Source information
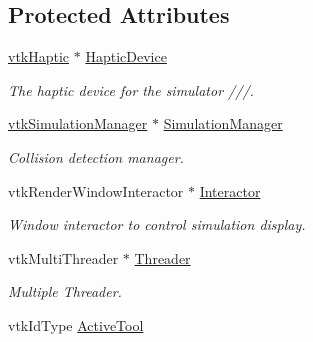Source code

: \subsection*{Protected Attributes}
\begin{DoxyCompactItemize}
\item 
\hypertarget{classvtkSimulation_aa2472aa6e93b91690a35f4675e8dab43}{
\hyperlink{classvtkHaptic}{vtkHaptic} $\ast$ \hyperlink{classvtkSimulation_aa2472aa6e93b91690a35f4675e8dab43}{HapticDevice}}
\label{classvtkSimulation_aa2472aa6e93b91690a35f4675e8dab43}

\begin{DoxyCompactList}\small\item\em The haptic device for the simulator ///. \item\end{DoxyCompactList}\item 
\hypertarget{classvtkSimulation_ae8b90fb911d026f5ad94715073db740f}{
\hyperlink{classvtkSimulationManager}{vtkSimulationManager} $\ast$ \hyperlink{classvtkSimulation_ae8b90fb911d026f5ad94715073db740f}{SimulationManager}}
\label{classvtkSimulation_ae8b90fb911d026f5ad94715073db740f}

\begin{DoxyCompactList}\small\item\em Collision detection manager. \item\end{DoxyCompactList}\item 
\hypertarget{classvtkSimulation_a14344fc57758eb7b744abff156e0fb25}{
vtkRenderWindowInteractor $\ast$ \hyperlink{classvtkSimulation_a14344fc57758eb7b744abff156e0fb25}{Interactor}}
\label{classvtkSimulation_a14344fc57758eb7b744abff156e0fb25}

\begin{DoxyCompactList}\small\item\em Window interactor to control simulation display. \item\end{DoxyCompactList}\item 
\hypertarget{classvtkSimulation_af8d8d5df4ce87a773be0145fda791215}{
vtkMultiThreader $\ast$ \hyperlink{classvtkSimulation_af8d8d5df4ce87a773be0145fda791215}{Threader}}
\label{classvtkSimulation_af8d8d5df4ce87a773be0145fda791215}

\begin{DoxyCompactList}\small\item\em Multiple Threader. \item\end{DoxyCompactList}\item 
\hypertarget{classvtkSimulation_a6c6c63b3c756e8622b565584879472a0}{
vtkIdType \hyperlink{classvtkSimulation_a6c6c63b3c756e8622b565584879472a0}{ActiveTool}}
\label{classvtkSimulation_a6c6c63b3c756e8622b565584879472a0}


\end{DoxyCompactItemize}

Exercise aim
All of the entries must be reproduced exactly, with no pictures kept.

Result of the task
Source code

: \subsection*{Protected Attributes}
\begin{DoxyCompactItemize}
\item 
\hypertarget{classvtkSimulation_aa2472aa6e93b91690a35f4675e8dab43}{
\hyperlink{classvtkHaptic}{vtkHaptic} $\ast$ \hyperlink{classvtkSimulation_aa2472aa6e93b91690a35f4675e8dab43}{HapticDevice}}
\label{classvtkSimulation_aa2472aa6e93b91690a35f4675e8dab43}

\begin{DoxyCompactList}\small\item\em The haptic device for the simulator ///. \item\end{DoxyCompactList}\item 
\hypertarget{classvtkSimulation_ae8b90fb911d026f5ad94715073db740f}{
\hyperlink{classvtkSimulationManager}{vtkSimulationManager} $\ast$ \hyperlink{classvtkSimulation_ae8b90fb911d026f5ad94715073db740f}{SimulationManager}}
\label{classvtkSimulation_ae8b90fb911d026f5ad94715073db740f}

\begin{DoxyCompactList}\small\item\em Collision detection manager. \item\end{DoxyCompactList}\item 
\hypertarget{classvtkSimulation_a14344fc57758eb7b744abff156e0fb25}{
vtkRenderWindowInteractor $\ast$ \hyperlink{classvtkSimulation_a14344fc57758eb7b744abff156e0fb25}{Interactor}}
\label{classvtkSimulation_a14344fc57758eb7b744abff156e0fb25}

\begin{DoxyCompactList}\small\item\em Window interactor to control simulation display. \item\end{DoxyCompactList}\item 
\hypertarget{classvtkSimulation_af8d8d5df4ce87a773be0145fda791215}{
vtkMultiThreader $\ast$ \hyperlink{classvtkSimulation_af8d8d5df4ce87a773be0145fda791215}{Threader}}
\label{classvtkSimulation_af8d8d5df4ce87a773be0145fda791215}

\begin{DoxyCompactList}\small\item\em Multiple Threader. \item\end{DoxyCompactList}\item 
\hypertarget{classvtkSimulation_a6c6c63b3c756e8622b565584879472a0}{
vtkIdType \hyperlink{classvtkSimulation_a6c6c63b3c756e8622b565584879472a0}{ActiveTool}}
\label{classvtkSimulation_a6c6c63b3c756e8622b565584879472a0}


\end{DoxyCompactItemize}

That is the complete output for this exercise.